A list of current medications and adverse events should be one of four essential pieces of data added to the “minimum composite of records” that the panel recommends be implemented to allow a transition to an opt-out model by January next year, which the panel says will dramatically improve the value proposition for clinicians to regularly turn to the PCEHR.

Medications management is touted to be the greatest individual driver of benefits of a properly functioning eHealth system, representing up to $3.2 billion or 39 per cent of gross benefits, the panel says.

This is a theme Health Minister Peter Dutton mentioned when releasing the report earlier this week. “Every year about two to three per cent of hospital admissions are medication related, with up to half of these potentially avoidable,” Mr Dutton said.

“Providing healthcare providers with a simple, clear picture of the patient’s medications is critical in reducing the number of avoidable admissions.”

On the PCEHR as it currently stands, data on medications can be found through shared health summaries, PBS information, discharge summaries and in the National Prescription and Dispense Repository (NPDR). However, the panel wants to find a simple way to bring this disparate data together to provide a simple overview.

“Currently there are multiple sources of medication lists available to the PCEHR with varying levels of clinical utility and functionality,” the review says. “From some sources there is an image of the current medication list, from some sources the current medication list is available as text, from some sources the information is coded …
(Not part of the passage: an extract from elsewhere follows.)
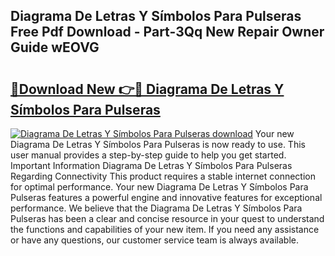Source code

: ## Diagrama De Letras Y Símbolos Para Pulseras Free Pdf Download - Part-3Qq New Repair Owner Guide wEOVG

# <h2><a href="http://dfum5n.blite.top/?on=Diagrama+De+Letras+Y+S%c3%admbolos+Para+Pulseras">🔗Download New 👉🔴 Diagrama De Letras Y Símbolos Para Pulseras</a></h2>

[![Diagrama De Letras Y Símbolos Para Pulseras download](https://i.imgur.com/lujVjoI.png)](http://dfum5n.blite.top/?on=Diagrama+De+Letras+Y+S%c3%admbolos+Para+Pulseras)
Your new Diagrama De Letras Y Símbolos Para Pulseras is now ready to use. This user manual provides a step-by-step guide to help you get started. Important Information Diagrama De Letras Y Símbolos Para Pulseras Regarding Connectivity This product requires a stable internet connection for optimal performance. Your new Diagrama De Letras Y Símbolos Para Pulseras features a powerful engine and innovative features for exceptional performance. We believe that the Diagrama De Letras Y Símbolos Para Pulseras has been a clear and concise resource in your quest to understand the functions and capabilities of your new item. If you need any assistance or have any questions, our customer service team is always available.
“[If] the functionality existed, [it] would allow for import and export into and out of clinical systems as well as transmission by secure messaging from health care provider to health care provider.”

The panel also emphasised the importance of adding information on over the counter (OTC) medicines to provide a full picture, saying data on OTCs was essential to detecting such issues as poor compliance with treatment, potential side effects with prescription-only medicines and to allow for monitoring and support for drug dependency.

“The two main sources of data are complementary and neither can do the job of the other,” the panel says. “The curated current medications list together with adverse events, could be sourced from the GP, specialist, hospital or aged care facility clinical information system”, and along with public and private discharge summaries, “would be immediately clinically useful and save time for the clinician on the receiving end”.

“It is imperative that further work be done on software systems to make the process of import and export and medication curation as seamless as possible to fit in to and streamline current workflow,” the panel says.

It also wants to expand the Australian Medications Terminologies (AMT) data set – which is not widely used – to include a set of over the counter (OTC) medicines. OTC medicines should also be added to the NPDR, it says.

The panel says that when widely adopted, the NPDR will add another dimension allowing clinicians, particularly pharmacists, to track compliance and interactions with over the counter medication. However, the panel says the NPDR “does not readily or rapidly allow clinicians to track a current medications list”.

Mr Dutton said the NPDR was a positive of the system in its capacity for prescription and dispensing information to be added to the record.

“The goal is to make prescribing and dispensing information a safer and effective part of healthcare via a eHealth system,” he said. “But the full benefits can’t be realised unless the patient has a record and the prescriber and dispensing pharmacy are registered to use the PCEHR and have access to the necessary information.”

The review also highlights that the NPDR needs prescriptions to be written and scanned electronically and that work must be done to improve electronic transfer of prescriptions (ETP) adoption. GPs must use ETP to qualify for the eHealth practice incentive payments, and in its submission to the review panel, the Pharmacy Guild urges that the fully funded Electronic Prescription Scanning Incentive announced by the previous government be confirmed as soon as possible by the new government.